### THE PROBLEM
Would you return every entry, exactly as it is written?

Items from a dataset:
/---

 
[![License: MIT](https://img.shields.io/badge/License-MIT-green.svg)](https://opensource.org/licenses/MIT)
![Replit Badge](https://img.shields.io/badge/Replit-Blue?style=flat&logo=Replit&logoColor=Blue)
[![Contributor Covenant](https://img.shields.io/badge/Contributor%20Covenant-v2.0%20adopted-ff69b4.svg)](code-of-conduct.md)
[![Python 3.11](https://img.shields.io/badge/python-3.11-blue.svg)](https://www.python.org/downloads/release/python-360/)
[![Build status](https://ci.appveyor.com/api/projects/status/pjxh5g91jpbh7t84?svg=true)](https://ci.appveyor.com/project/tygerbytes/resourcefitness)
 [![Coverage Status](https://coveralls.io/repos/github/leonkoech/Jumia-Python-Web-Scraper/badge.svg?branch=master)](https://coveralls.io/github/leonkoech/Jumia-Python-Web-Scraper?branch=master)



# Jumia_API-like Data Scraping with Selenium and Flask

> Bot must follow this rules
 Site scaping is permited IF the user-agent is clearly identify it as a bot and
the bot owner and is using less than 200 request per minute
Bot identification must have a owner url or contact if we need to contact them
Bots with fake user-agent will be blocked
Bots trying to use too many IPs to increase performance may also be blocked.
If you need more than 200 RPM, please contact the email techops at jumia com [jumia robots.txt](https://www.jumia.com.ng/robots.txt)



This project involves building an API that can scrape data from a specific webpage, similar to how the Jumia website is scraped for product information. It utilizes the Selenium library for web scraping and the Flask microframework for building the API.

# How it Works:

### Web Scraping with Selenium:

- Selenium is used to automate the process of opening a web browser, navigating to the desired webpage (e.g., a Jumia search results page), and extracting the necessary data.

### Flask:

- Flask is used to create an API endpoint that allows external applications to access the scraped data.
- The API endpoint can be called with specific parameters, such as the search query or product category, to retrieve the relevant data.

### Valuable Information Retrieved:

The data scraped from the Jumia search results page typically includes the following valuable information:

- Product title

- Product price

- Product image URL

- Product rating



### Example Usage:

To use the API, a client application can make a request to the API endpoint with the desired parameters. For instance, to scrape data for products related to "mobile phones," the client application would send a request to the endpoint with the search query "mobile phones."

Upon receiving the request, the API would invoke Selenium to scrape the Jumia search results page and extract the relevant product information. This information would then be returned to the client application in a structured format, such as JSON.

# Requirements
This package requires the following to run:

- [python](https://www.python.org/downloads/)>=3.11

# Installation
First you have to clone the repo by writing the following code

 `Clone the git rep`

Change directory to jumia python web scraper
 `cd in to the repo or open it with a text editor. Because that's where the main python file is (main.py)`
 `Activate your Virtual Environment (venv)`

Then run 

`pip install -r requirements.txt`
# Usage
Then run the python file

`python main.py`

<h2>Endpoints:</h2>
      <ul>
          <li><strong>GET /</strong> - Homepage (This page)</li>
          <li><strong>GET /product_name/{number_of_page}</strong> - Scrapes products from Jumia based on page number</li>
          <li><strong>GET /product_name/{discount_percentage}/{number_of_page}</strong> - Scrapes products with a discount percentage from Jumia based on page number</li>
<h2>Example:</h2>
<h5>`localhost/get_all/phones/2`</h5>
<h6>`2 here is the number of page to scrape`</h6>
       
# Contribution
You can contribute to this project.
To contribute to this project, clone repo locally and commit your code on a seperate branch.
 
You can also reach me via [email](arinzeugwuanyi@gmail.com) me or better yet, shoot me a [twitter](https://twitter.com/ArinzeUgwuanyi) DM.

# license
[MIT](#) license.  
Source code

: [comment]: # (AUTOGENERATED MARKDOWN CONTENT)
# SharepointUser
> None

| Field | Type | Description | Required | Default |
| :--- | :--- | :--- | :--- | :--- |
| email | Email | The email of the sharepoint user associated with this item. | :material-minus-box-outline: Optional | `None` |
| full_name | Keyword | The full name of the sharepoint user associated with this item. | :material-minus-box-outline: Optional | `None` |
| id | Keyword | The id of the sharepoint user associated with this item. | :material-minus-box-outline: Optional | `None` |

\---

### TASK SOLUTION
[![License: MIT](https://img.shields.io/badge/License-MIT-green.svg)](https://opensource.org/licenses/MIT)
![Replit Badge](https://img.shields.io/badge/Replit-Blue?style=flat&logo=Replit&logoColor=Blue)
[![Contributor Covenant](https://img.shields.io/badge/Contributor%20Covenant-v2.0%20adopted-ff69b4.svg)](code-of-conduct.md)
[![Python 3.11](https://img.shields.io/badge/python-3.11-blue.svg)](https://www.python.org/downloads/release/python-360/)
[![Build status](https://ci.appveyor.com/api/projects/status/pjxh5g91jpbh7t84?svg=true)](https://ci.appveyor.com/project/tygerbytes/resourcefitness)
 [![Coverage Status](https://coveralls.io/repos/github/leonkoech/Jumia-Python-Web-Scraper/badge.svg?branch=master)](https://coveralls.io/github/leonkoech/Jumia-Python-Web-Scraper?branch=master)



# Jumia_API-like Data Scraping with Selenium and Flask

> Bot must follow this rules
 Site scaping is permited IF the user-agent is clearly identify it as a bot and
the bot owner and is using less than 200 request per minute
Bot identification must have a owner url or contact if we need to contact them
Bots with fake user-agent will be blocked
Bots trying to use too many IPs to increase performance may also be blocked.
If you need more than 200 RPM, please contact the email techops at jumia com [jumia robots.txt](https://www.jumia.com.ng/robots.txt)



This project involves building an API that can scrape data from a specific webpage, similar to how the Jumia website is scraped for product information. It utilizes the Selenium library for web scraping and the Flask microframework for building the API.

# How it Works:

### Web Scraping with Selenium:

- Selenium is used to automate the process of opening a web browser, navigating to the desired webpage (e.g., a Jumia search results page), and extracting the necessary data.

### Flask:

- Flask is used to create an API endpoint that allows external applications to access the scraped data.
- The API endpoint can be called with specific parameters, such as the search query or product category, to retrieve the relevant data.

### Valuable Information Retrieved:

The data scraped from the Jumia search results page typically includes the following valuable information:

- Product title

- Product price

- Product image URL

- Product rating



### Example Usage:

To use the API, a client application can make a request to the API endpoint with the desired parameters. For instance, to scrape data for products related to "mobile phones," the client application would send a request to the endpoint with the search query "mobile phones."

Upon receiving the request, the API would invoke Selenium to scrape the Jumia search results page and extract the relevant product information. This information would then be returned to the client application in a structured format, such as JSON.

# Requirements
This package requires the following to run:

- [python](https://www.python.org/downloads/)>=3.11

# Installation
First you have to clone the repo by writing the following code

 `Clone the git rep`

Change directory to jumia python web scraper
 `cd in to the repo or open it with a text editor. Because that's where the main python file is (main.py)`
 `Activate your Virtual Environment (venv)`

Then run 

`pip install -r requirements.txt`
# Usage
Then run the python file

`python main.py`

<h2>Endpoints:</h2>
      <ul>
          <li><strong>GET /</strong> - Homepage (This page)</li>
          <li><strong>GET /product_name/{number_of_page}</strong> - Scrapes products from Jumia based on page number</li>
          <li><strong>GET /product_name/{discount_percentage}/{number_of_page}</strong> - Scrapes products with a discount percentage from Jumia based on page number</li>
<h2>Example:</h2>
<h5>`localhost/get_all/phones/2`</h5>
<h6>`2 here is the number of page to scrape`</h6>
       
# Contribution
You can contribute to this project.
To contribute to this project, clone repo locally and commit your code on a seperate branch.
 
You can also reach me via [email](arinzeugwuanyi@gmail.com) me or better yet, shoot me a [twitter](https://twitter.com/ArinzeUgwuanyi) DM.

# license
[MIT](#) license.  
Source code

: [comment]: # (AUTOGENERATED MARKDOWN CONTENT)
# SharepointUser
> None

| Field | Type | Description | Required | Default |
| :--- | :--- | :--- | :--- | :--- |
| email | Email | The email of the sharepoint user associated with this item. | :material-minus-box-outline: Optional | `None` |
| full_name | Keyword | The full name of the sharepoint user associated with this item. | :material-minus-box-outline: Optional | `None` |
| id | Keyword | The id of the sharepoint user associated with this item. | :material-minus-box-outline: Optional | `None` |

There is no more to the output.